Maybe yes, maybe no. As in all aspects of science, and especially for extraordinary claims, the work of Jahn and Dunne will stand or fall depending on whether their results can be consistently replicated by skeptics in carefully-controlled, independent experiments. For the moment, it is fair to say that their work teeters dangerously close to pseudoscience.
Which is not to say that Jahn and Dunne are less than serious researchers.
Nearly 400 years ago, Francis Bacon wrote: “What a man would like to be true, he preferentially believes.” And this is the danger that lurks in every search for truth.
Even the most fair-minded observer can be led into error by unconscious or unexamined prejudices. This is particularly true in experiments like those of Jahn and Dunne where the size of the effect being observed is close to the level of random variation.
A good example of how easy it is to go wrong is the work of the astronomer Adriaan van Maanen on the rotation of galaxies.
In the second decade of the 20th century, one of the biggest unanswered questions in astronomy was the distance to the so-called “spiral nebulas”, pinwheel-shaped whirls of stars and gas. Were the spirals inside the Milky Way Galaxy, and therefore relatively nearby and small, or were they far beyond the Milky Way and perhaps as large as our own galaxy?
One way to answer this question was to see if rotational motion could be detected in the spirals.

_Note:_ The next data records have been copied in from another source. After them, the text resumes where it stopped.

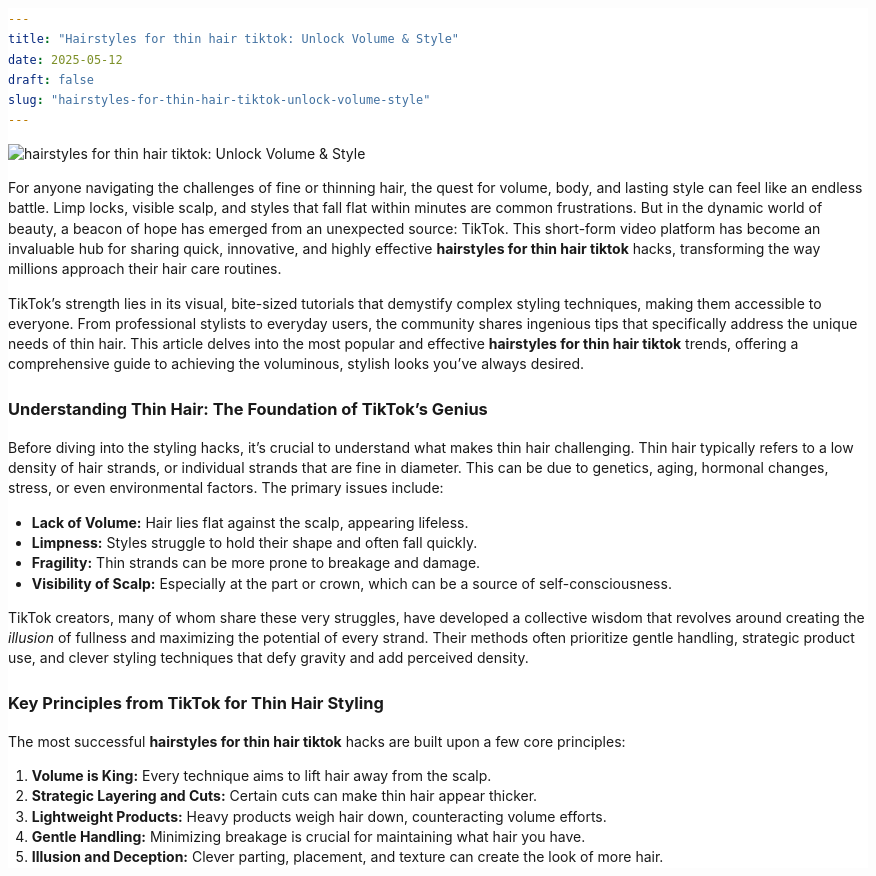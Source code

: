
 ```yaml
---
title: "Hairstyles for thin hair tiktok: Unlock Volume & Style"
date: 2025-05-12
draft: false
slug: "hairstyles-for-thin-hair-tiktok-unlock-volume-style" 
---
```


![hairstyles for thin hair tiktok: Unlock Volume & Style](https://www.problogroup.com/cdn/shop/articles/unnamed_1ab6facb-38b7-47b3-b107-4dca7e08e3d4_1445x.jpg?v=1552484587 "hairstyles for thin hair tiktok: Unlock Volume & Style")

For anyone navigating the challenges of fine or thinning hair, the quest for volume, body, and lasting style can feel like an endless battle. Limp locks, visible scalp, and styles that fall flat within minutes are common frustrations. But in the dynamic world of beauty, a beacon of hope has emerged from an unexpected source: TikTok. This short-form video platform has become an invaluable hub for sharing quick, innovative, and highly effective **hairstyles for thin hair tiktok** hacks, transforming the way millions approach their hair care routines.

TikTok’s strength lies in its visual, bite-sized tutorials that demystify complex styling techniques, making them accessible to everyone. From professional stylists to everyday users, the community shares ingenious tips that specifically address the unique needs of thin hair. This article delves into the most popular and effective **hairstyles for thin hair tiktok** trends, offering a comprehensive guide to achieving the voluminous, stylish looks you’ve always desired.

### Understanding Thin Hair: The Foundation of TikTok’s Genius

Before diving into the styling hacks, it’s crucial to understand what makes thin hair challenging. Thin hair typically refers to a low density of hair strands, or individual strands that are fine in diameter. This can be due to genetics, aging, hormonal changes, stress, or even environmental factors. The primary issues include:

* **Lack of Volume:** Hair lies flat against the scalp, appearing lifeless.
* **Limpness:** Styles struggle to hold their shape and often fall quickly.
* **Fragility:** Thin strands can be more prone to breakage and damage.
* **Visibility of Scalp:** Especially at the part or crown, which can be a source of self-consciousness.

TikTok creators, many of whom share these very struggles, have developed a collective wisdom that revolves around creating the *illusion* of fullness and maximizing the potential of every strand. Their methods often prioritize gentle handling, strategic product use, and clever styling techniques that defy gravity and add perceived density.

### Key Principles from TikTok for Thin Hair Styling

The most successful **hairstyles for thin hair tiktok** hacks are built upon a few core principles:

1. **Volume is King:** Every technique aims to lift hair away from the scalp.
2. **Strategic Layering and Cuts:** Certain cuts can make thin hair appear thicker.
3. **Lightweight Products:** Heavy products weigh hair down, counteracting volume efforts.
4. **Gentle Handling:** Minimizing breakage is crucial for maintaining what hair you have.
5. **Illusion and Deception:** Clever parting, placement, and texture can create the look of more hair.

If the spirals are small and nearby, they might appear to rotate more quickly than if they are larger and far away.
Van Maanen looked for rotation by comparing photographs of face-on spirals taken some years apart.
In spiral after spiral he found consistent evidence of rotation, as if the spiral nebulas were unwinding. The star displacements he observed were tiny but apparently real. Since van Maanen was one of the most respected astronomers in the world for this sort of work, his results were widely accepted. His measurements suggested that the spiral nebulas were inside the Milky Way.

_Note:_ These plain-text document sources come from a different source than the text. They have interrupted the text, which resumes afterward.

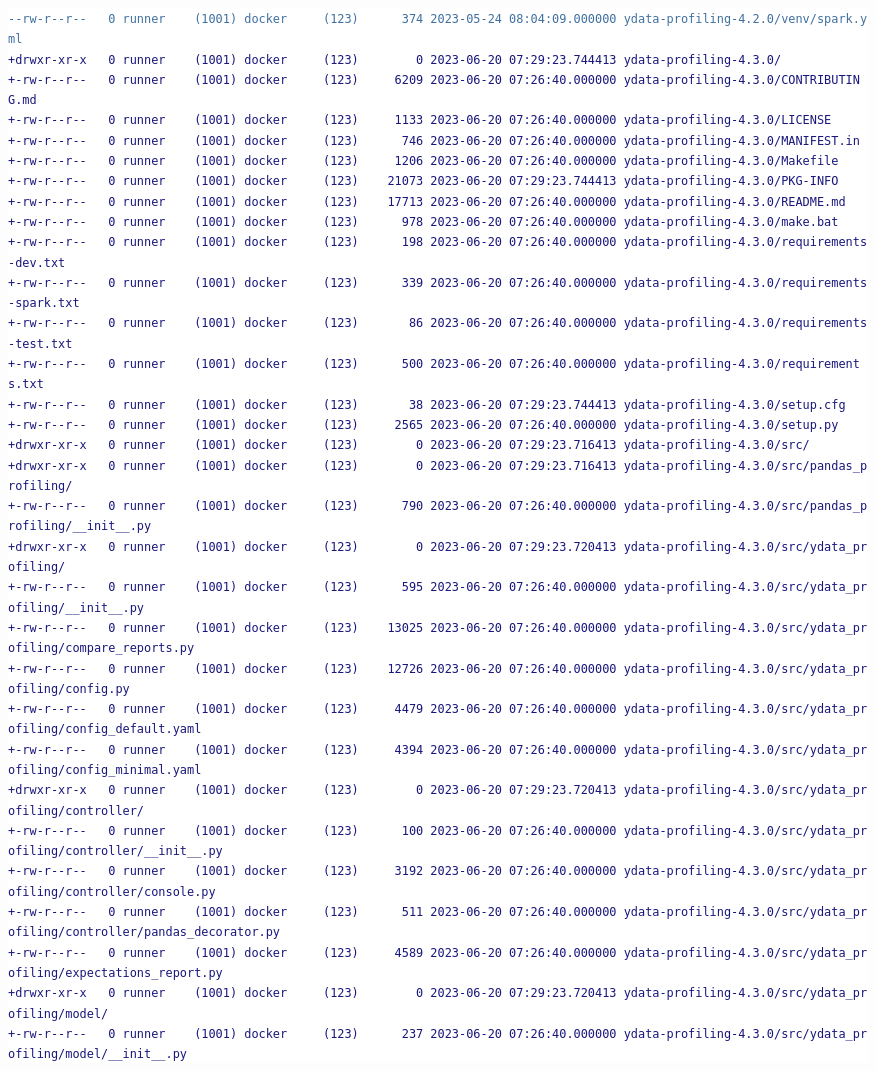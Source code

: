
 ```diff
--rw-r--r--   0 runner    (1001) docker     (123)      374 2023-05-24 08:04:09.000000 ydata-profiling-4.2.0/venv/spark.yml
+drwxr-xr-x   0 runner    (1001) docker     (123)        0 2023-06-20 07:29:23.744413 ydata-profiling-4.3.0/
+-rw-r--r--   0 runner    (1001) docker     (123)     6209 2023-06-20 07:26:40.000000 ydata-profiling-4.3.0/CONTRIBUTING.md
+-rw-r--r--   0 runner    (1001) docker     (123)     1133 2023-06-20 07:26:40.000000 ydata-profiling-4.3.0/LICENSE
+-rw-r--r--   0 runner    (1001) docker     (123)      746 2023-06-20 07:26:40.000000 ydata-profiling-4.3.0/MANIFEST.in
+-rw-r--r--   0 runner    (1001) docker     (123)     1206 2023-06-20 07:26:40.000000 ydata-profiling-4.3.0/Makefile
+-rw-r--r--   0 runner    (1001) docker     (123)    21073 2023-06-20 07:29:23.744413 ydata-profiling-4.3.0/PKG-INFO
+-rw-r--r--   0 runner    (1001) docker     (123)    17713 2023-06-20 07:26:40.000000 ydata-profiling-4.3.0/README.md
+-rw-r--r--   0 runner    (1001) docker     (123)      978 2023-06-20 07:26:40.000000 ydata-profiling-4.3.0/make.bat
+-rw-r--r--   0 runner    (1001) docker     (123)      198 2023-06-20 07:26:40.000000 ydata-profiling-4.3.0/requirements-dev.txt
+-rw-r--r--   0 runner    (1001) docker     (123)      339 2023-06-20 07:26:40.000000 ydata-profiling-4.3.0/requirements-spark.txt
+-rw-r--r--   0 runner    (1001) docker     (123)       86 2023-06-20 07:26:40.000000 ydata-profiling-4.3.0/requirements-test.txt
+-rw-r--r--   0 runner    (1001) docker     (123)      500 2023-06-20 07:26:40.000000 ydata-profiling-4.3.0/requirements.txt
+-rw-r--r--   0 runner    (1001) docker     (123)       38 2023-06-20 07:29:23.744413 ydata-profiling-4.3.0/setup.cfg
+-rw-r--r--   0 runner    (1001) docker     (123)     2565 2023-06-20 07:26:40.000000 ydata-profiling-4.3.0/setup.py
+drwxr-xr-x   0 runner    (1001) docker     (123)        0 2023-06-20 07:29:23.716413 ydata-profiling-4.3.0/src/
+drwxr-xr-x   0 runner    (1001) docker     (123)        0 2023-06-20 07:29:23.716413 ydata-profiling-4.3.0/src/pandas_profiling/
+-rw-r--r--   0 runner    (1001) docker     (123)      790 2023-06-20 07:26:40.000000 ydata-profiling-4.3.0/src/pandas_profiling/__init__.py
+drwxr-xr-x   0 runner    (1001) docker     (123)        0 2023-06-20 07:29:23.720413 ydata-profiling-4.3.0/src/ydata_profiling/
+-rw-r--r--   0 runner    (1001) docker     (123)      595 2023-06-20 07:26:40.000000 ydata-profiling-4.3.0/src/ydata_profiling/__init__.py
+-rw-r--r--   0 runner    (1001) docker     (123)    13025 2023-06-20 07:26:40.000000 ydata-profiling-4.3.0/src/ydata_profiling/compare_reports.py
+-rw-r--r--   0 runner    (1001) docker     (123)    12726 2023-06-20 07:26:40.000000 ydata-profiling-4.3.0/src/ydata_profiling/config.py
+-rw-r--r--   0 runner    (1001) docker     (123)     4479 2023-06-20 07:26:40.000000 ydata-profiling-4.3.0/src/ydata_profiling/config_default.yaml
+-rw-r--r--   0 runner    (1001) docker     (123)     4394 2023-06-20 07:26:40.000000 ydata-profiling-4.3.0/src/ydata_profiling/config_minimal.yaml
+drwxr-xr-x   0 runner    (1001) docker     (123)        0 2023-06-20 07:29:23.720413 ydata-profiling-4.3.0/src/ydata_profiling/controller/
+-rw-r--r--   0 runner    (1001) docker     (123)      100 2023-06-20 07:26:40.000000 ydata-profiling-4.3.0/src/ydata_profiling/controller/__init__.py
+-rw-r--r--   0 runner    (1001) docker     (123)     3192 2023-06-20 07:26:40.000000 ydata-profiling-4.3.0/src/ydata_profiling/controller/console.py
+-rw-r--r--   0 runner    (1001) docker     (123)      511 2023-06-20 07:26:40.000000 ydata-profiling-4.3.0/src/ydata_profiling/controller/pandas_decorator.py
+-rw-r--r--   0 runner    (1001) docker     (123)     4589 2023-06-20 07:26:40.000000 ydata-profiling-4.3.0/src/ydata_profiling/expectations_report.py
+drwxr-xr-x   0 runner    (1001) docker     (123)        0 2023-06-20 07:29:23.720413 ydata-profiling-4.3.0/src/ydata_profiling/model/
+-rw-r--r--   0 runner    (1001) docker     (123)      237 2023-06-20 07:26:40.000000 ydata-profiling-4.3.0/src/ydata_profiling/model/__init__.py
```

It took more than a decade for astronomers to realize that van Maanen’s consistent and convincing measurements were in error. In fact, the spirals are so far away that it was impossible to detect a change in the positions of stars during the intervals used by van Maanen.
So what was the source of his error? The historians of astronomy Richard Berendzen, Richard Hart, and Daniel Seeley have examined the issue, and they ruled out systematic instrumental and computational errors. It seems that van Maanen had a slight personal bias toward believing that the spirals were in rotation, and his results reflected this bias. In other words, while striving for complete objectivity, his measurements were nonetheless affected by his expectations.
One should always be skeptical about experimental results that lie close to the margin of systematic instrumental, computational, or personal errors. All current investigations of “mind over matter” and other paranormal phenomena fall into this category.
That is why such work should be considered with a large grain of salt, at least until it is replicated several times over by skeptical, independent investigators. Science may indeed be “stodgy” and slow to accept revolutionary ideas, but it is that way by design. History has taught us how easy it is to see what we want to see.